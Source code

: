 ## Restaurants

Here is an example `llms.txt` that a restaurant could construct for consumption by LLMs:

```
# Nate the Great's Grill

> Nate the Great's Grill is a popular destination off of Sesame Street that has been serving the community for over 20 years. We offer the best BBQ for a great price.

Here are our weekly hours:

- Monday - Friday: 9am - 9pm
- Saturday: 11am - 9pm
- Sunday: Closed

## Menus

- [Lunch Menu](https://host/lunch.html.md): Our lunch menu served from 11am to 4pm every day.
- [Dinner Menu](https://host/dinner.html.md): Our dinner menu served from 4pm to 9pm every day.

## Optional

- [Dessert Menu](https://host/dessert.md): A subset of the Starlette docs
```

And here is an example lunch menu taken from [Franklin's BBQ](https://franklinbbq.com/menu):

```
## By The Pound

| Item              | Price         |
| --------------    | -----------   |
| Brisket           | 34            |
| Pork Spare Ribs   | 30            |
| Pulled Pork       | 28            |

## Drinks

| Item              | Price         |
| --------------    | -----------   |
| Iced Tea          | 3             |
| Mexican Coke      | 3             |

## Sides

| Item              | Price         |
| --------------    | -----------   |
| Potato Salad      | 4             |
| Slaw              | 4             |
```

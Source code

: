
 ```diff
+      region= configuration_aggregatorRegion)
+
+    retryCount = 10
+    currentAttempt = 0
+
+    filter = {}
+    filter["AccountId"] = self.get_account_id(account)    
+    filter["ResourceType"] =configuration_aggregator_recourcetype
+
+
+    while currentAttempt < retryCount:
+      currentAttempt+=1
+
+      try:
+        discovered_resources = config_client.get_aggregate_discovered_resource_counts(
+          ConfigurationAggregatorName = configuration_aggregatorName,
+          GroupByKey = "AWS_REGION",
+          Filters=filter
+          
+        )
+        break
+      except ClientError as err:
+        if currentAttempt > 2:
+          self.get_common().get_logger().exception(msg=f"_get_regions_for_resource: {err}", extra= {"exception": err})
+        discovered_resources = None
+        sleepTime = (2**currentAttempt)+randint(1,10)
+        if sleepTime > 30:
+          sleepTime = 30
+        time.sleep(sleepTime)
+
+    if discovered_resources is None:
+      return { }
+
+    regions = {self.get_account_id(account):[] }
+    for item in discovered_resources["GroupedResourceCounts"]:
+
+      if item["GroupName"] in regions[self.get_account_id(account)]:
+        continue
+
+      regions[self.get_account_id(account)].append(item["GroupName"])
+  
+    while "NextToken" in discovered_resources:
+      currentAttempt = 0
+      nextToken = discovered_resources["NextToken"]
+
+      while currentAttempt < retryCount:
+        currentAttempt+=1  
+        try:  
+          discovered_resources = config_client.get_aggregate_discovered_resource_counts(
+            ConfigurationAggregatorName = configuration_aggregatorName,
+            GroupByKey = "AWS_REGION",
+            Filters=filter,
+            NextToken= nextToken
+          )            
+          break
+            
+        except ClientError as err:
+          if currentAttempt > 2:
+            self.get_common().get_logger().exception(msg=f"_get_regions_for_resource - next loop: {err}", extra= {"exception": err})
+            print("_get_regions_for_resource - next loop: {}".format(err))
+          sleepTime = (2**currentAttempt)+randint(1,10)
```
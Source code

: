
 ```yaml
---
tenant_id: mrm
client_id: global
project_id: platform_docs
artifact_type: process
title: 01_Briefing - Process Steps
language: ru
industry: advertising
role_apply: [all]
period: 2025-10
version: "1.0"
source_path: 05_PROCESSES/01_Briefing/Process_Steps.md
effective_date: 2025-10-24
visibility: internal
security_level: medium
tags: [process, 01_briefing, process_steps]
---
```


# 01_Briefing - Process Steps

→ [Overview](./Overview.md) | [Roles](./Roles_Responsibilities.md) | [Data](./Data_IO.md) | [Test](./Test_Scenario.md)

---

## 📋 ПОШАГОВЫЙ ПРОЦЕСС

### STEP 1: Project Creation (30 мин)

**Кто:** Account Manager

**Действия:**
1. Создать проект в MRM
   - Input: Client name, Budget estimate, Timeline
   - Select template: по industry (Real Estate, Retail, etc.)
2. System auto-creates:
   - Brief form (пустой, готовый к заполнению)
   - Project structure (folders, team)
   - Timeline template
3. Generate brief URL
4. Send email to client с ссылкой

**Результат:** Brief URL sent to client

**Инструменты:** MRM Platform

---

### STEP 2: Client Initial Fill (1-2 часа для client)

☆ ☆ ☆ ☆ ☆

*Task goal*. Whenever the word "filter" shows up in a line above, copy that line.

*Answer space*.
+    filter = {}
+    filter["AccountId"] = self.get_account_id(account)    
+    filter["ResourceType"] =configuration_aggregator_recourcetype
+          Filters=filter
+            Filters=filter,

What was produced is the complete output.